== HOW TO COMPLETE THIS TASK ==
Each line in the entries that has the word "transaction" has to be copied.

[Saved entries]

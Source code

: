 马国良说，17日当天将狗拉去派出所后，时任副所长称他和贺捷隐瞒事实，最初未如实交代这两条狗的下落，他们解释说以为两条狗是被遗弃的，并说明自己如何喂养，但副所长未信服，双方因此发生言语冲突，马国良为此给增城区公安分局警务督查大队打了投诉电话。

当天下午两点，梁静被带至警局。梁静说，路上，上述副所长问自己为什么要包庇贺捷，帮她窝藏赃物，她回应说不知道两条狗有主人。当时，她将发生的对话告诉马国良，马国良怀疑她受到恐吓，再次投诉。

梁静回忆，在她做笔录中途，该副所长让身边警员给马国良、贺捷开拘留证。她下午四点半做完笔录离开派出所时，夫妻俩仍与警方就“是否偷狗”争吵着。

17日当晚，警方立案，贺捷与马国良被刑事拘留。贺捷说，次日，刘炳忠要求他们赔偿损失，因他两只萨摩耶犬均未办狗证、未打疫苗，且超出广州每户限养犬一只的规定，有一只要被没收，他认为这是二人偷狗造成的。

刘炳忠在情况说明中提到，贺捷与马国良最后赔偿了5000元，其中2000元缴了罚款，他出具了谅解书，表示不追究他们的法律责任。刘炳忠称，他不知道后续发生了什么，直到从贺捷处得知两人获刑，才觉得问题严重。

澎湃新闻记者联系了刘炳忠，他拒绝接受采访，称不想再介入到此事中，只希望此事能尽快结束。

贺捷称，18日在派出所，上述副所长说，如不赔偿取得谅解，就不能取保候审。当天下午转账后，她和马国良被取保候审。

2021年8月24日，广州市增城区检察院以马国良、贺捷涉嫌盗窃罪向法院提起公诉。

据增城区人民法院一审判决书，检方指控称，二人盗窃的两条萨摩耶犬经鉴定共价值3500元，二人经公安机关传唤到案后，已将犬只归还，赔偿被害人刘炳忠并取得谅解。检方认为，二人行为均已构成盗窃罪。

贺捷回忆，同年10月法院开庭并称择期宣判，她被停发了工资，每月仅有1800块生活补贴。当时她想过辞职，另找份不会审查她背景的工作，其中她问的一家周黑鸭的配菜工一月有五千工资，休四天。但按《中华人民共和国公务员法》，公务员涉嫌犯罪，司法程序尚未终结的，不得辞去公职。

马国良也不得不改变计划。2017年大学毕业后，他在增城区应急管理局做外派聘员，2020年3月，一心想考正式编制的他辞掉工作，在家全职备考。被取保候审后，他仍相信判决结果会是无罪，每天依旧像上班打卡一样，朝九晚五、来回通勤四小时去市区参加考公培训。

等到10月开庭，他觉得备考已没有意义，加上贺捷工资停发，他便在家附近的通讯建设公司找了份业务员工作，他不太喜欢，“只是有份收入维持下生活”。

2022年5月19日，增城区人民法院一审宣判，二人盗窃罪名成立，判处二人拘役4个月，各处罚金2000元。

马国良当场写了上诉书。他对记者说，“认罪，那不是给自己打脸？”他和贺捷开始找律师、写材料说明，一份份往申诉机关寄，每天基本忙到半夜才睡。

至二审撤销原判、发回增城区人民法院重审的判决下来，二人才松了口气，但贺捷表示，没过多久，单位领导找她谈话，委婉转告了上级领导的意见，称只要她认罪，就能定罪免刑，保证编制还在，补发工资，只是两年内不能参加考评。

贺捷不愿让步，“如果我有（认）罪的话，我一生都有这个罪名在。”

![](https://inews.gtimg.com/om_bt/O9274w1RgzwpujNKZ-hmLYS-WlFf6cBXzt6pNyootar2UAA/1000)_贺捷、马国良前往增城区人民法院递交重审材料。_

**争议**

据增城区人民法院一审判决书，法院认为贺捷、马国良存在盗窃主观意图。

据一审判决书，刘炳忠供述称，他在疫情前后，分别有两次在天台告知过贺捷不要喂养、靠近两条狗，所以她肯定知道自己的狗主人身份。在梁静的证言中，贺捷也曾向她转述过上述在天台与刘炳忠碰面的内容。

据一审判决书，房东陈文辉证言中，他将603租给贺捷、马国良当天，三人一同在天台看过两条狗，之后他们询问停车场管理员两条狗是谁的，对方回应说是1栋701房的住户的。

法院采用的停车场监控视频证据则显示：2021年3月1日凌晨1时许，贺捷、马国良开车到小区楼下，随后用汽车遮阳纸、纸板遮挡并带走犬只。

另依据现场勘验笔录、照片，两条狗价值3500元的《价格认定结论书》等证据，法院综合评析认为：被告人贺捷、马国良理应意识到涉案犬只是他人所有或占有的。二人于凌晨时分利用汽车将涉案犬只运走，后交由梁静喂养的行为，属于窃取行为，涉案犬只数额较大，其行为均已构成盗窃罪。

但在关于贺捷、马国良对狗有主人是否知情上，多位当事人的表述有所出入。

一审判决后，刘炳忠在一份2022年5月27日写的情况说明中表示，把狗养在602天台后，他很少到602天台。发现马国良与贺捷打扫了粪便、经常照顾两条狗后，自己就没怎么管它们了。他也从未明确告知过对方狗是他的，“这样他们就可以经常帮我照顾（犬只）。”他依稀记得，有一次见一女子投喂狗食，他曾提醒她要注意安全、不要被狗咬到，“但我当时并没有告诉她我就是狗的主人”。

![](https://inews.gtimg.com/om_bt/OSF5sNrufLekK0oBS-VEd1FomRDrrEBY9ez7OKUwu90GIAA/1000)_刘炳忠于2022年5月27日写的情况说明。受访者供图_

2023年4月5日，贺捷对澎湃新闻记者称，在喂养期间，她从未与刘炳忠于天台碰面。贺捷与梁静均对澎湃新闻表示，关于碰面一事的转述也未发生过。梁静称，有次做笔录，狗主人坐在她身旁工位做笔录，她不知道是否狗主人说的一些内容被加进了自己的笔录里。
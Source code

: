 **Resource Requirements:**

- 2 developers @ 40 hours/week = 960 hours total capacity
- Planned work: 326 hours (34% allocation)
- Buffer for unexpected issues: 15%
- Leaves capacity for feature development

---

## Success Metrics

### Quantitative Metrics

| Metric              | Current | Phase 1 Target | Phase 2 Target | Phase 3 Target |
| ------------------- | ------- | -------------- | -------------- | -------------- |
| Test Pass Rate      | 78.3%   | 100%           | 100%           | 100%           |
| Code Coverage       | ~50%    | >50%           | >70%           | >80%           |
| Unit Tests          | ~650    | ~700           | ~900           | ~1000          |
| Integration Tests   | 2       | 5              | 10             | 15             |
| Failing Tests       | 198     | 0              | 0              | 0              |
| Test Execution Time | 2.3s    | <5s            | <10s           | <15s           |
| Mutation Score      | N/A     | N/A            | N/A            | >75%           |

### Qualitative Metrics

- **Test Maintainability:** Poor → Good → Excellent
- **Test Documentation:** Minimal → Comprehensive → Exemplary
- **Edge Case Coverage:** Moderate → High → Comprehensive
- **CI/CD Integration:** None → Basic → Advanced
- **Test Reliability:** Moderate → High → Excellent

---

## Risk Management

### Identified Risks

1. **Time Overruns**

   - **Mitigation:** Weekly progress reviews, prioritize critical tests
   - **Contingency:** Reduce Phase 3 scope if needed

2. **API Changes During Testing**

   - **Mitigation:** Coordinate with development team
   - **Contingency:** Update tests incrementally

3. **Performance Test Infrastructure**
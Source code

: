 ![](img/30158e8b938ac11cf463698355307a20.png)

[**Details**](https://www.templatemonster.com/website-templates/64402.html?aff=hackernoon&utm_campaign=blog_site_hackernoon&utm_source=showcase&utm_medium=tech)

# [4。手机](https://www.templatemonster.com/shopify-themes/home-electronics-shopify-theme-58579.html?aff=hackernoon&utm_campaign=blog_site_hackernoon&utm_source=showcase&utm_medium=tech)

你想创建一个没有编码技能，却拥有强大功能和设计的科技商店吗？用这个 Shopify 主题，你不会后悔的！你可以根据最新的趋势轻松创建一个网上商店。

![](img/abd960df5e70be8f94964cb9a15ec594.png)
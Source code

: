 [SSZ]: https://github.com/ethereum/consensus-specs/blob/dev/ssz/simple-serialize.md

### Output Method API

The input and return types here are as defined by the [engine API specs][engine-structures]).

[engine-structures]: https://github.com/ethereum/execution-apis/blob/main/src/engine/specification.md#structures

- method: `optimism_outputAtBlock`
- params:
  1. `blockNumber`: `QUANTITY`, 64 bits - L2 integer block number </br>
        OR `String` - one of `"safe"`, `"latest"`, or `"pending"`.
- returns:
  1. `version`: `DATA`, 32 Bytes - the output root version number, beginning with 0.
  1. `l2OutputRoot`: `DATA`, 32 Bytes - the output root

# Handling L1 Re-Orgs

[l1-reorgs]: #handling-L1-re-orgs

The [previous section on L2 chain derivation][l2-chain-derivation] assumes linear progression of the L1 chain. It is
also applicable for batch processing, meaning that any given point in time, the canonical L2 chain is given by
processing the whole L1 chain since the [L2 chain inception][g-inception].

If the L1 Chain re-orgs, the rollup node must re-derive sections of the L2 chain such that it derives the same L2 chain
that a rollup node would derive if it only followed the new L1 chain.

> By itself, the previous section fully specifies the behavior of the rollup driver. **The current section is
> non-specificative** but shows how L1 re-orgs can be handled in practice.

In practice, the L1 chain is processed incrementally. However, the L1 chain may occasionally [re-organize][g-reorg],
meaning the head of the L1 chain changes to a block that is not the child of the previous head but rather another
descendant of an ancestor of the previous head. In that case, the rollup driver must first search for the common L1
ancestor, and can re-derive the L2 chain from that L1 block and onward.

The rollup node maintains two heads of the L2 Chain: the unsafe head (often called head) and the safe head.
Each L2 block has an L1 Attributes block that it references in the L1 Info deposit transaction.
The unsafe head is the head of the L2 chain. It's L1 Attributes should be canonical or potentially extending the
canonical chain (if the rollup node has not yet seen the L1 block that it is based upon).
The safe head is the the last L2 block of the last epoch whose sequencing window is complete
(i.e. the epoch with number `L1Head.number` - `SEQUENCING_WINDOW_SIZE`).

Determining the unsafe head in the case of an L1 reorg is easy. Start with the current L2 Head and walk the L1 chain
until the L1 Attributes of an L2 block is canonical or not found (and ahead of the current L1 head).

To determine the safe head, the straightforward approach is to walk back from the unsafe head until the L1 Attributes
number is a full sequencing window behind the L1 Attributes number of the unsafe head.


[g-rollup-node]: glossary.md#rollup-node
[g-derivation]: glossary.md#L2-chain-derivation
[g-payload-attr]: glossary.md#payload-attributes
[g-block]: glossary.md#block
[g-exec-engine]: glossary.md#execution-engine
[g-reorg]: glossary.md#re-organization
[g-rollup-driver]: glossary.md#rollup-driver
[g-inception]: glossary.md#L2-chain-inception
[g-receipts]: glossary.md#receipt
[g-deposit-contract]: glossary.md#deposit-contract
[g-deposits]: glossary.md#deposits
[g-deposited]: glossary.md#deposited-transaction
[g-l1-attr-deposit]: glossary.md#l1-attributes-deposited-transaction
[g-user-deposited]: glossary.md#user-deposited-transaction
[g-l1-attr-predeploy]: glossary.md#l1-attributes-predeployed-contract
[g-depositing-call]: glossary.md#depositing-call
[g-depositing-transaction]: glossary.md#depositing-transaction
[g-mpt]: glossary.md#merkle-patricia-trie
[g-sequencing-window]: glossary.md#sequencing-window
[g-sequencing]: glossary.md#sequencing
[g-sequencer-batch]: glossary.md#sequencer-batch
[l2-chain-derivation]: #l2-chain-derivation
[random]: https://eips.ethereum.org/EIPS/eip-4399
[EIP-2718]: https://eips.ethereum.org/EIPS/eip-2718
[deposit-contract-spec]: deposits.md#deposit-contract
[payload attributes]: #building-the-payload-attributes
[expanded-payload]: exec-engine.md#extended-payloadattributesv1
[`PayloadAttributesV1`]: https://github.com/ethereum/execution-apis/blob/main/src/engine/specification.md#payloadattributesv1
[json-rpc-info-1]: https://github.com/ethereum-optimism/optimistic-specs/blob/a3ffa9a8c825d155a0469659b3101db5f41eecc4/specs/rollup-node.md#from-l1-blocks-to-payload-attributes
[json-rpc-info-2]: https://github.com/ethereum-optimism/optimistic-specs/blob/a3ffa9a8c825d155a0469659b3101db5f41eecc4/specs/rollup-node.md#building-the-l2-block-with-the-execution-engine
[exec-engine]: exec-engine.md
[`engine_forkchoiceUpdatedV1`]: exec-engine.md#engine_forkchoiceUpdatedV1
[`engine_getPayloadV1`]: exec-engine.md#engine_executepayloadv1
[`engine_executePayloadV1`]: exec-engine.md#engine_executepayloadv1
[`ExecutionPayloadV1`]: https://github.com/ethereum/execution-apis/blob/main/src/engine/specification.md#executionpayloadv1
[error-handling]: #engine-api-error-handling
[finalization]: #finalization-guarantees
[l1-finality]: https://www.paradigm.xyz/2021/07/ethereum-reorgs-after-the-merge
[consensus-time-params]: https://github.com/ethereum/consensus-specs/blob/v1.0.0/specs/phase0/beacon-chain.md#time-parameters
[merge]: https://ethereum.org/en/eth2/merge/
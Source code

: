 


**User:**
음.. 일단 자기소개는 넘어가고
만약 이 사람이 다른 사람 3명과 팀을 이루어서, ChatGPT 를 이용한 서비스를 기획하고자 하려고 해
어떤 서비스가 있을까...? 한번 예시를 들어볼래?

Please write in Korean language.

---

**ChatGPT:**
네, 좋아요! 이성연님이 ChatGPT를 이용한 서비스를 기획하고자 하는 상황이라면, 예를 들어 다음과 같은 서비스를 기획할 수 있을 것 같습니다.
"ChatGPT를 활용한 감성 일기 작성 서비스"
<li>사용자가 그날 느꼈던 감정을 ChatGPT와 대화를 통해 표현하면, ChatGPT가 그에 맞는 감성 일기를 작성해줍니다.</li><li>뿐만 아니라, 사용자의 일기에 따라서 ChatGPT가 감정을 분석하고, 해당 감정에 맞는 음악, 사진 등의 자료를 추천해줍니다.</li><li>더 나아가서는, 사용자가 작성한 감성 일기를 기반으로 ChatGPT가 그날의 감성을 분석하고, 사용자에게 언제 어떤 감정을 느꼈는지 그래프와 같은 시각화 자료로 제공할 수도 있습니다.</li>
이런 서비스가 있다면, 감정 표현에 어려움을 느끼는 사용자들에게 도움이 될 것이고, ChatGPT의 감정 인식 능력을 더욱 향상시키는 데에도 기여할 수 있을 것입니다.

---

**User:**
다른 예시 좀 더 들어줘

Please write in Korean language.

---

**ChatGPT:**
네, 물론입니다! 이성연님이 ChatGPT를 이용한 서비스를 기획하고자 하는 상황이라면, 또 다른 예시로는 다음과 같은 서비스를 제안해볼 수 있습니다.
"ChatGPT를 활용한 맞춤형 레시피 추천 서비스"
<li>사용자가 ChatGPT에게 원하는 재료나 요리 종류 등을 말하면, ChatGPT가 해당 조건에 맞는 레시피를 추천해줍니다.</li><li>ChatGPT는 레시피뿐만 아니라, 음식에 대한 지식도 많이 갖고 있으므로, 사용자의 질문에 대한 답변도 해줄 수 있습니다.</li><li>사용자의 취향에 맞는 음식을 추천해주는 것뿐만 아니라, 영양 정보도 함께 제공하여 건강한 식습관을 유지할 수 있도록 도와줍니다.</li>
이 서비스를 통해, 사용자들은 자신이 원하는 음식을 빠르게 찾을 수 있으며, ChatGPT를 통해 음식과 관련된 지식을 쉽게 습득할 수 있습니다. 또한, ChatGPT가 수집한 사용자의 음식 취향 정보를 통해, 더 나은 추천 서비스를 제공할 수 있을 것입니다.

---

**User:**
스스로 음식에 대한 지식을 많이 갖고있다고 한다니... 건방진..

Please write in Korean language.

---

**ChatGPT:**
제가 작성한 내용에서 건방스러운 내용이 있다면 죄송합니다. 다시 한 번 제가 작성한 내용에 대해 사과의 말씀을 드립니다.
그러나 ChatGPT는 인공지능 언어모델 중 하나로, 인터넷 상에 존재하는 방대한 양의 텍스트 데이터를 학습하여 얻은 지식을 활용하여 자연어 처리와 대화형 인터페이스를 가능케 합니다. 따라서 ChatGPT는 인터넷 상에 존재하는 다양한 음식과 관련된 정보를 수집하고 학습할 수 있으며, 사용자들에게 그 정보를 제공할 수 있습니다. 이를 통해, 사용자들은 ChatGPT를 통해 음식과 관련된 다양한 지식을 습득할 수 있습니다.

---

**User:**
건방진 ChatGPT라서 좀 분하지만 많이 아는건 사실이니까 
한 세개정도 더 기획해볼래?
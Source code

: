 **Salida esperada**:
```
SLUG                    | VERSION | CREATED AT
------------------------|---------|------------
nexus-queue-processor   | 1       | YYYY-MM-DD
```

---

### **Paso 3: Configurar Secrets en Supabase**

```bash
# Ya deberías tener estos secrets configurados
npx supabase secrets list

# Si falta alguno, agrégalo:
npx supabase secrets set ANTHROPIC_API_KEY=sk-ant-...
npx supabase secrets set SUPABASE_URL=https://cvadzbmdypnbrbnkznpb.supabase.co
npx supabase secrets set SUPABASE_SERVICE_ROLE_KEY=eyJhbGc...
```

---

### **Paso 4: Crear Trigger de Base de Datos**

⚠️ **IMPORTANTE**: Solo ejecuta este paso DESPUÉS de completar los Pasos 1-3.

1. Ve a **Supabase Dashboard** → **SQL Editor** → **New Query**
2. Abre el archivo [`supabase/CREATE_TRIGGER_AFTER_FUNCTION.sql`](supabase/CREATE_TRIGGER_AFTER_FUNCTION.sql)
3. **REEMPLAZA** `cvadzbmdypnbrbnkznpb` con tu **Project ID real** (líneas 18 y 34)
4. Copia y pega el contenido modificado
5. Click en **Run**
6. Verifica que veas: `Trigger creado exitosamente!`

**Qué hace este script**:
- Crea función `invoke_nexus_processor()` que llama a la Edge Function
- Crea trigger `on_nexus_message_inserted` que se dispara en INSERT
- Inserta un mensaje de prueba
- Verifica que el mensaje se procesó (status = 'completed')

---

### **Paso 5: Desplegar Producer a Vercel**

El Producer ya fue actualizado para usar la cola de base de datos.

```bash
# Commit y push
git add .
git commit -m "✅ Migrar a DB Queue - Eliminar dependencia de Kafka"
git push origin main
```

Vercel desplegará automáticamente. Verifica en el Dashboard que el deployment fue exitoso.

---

== ANSWER BELOW ==
Each L2 block has an L1 Attributes block that it references in the L1 Info deposit transaction.
[g-deposited]: glossary.md#deposited-transaction
[g-l1-attr-deposit]: glossary.md#l1-attributes-deposited-transaction
[g-user-deposited]: glossary.md#user-deposited-transaction
[g-depositing-transaction]: glossary.md#depositing-transaction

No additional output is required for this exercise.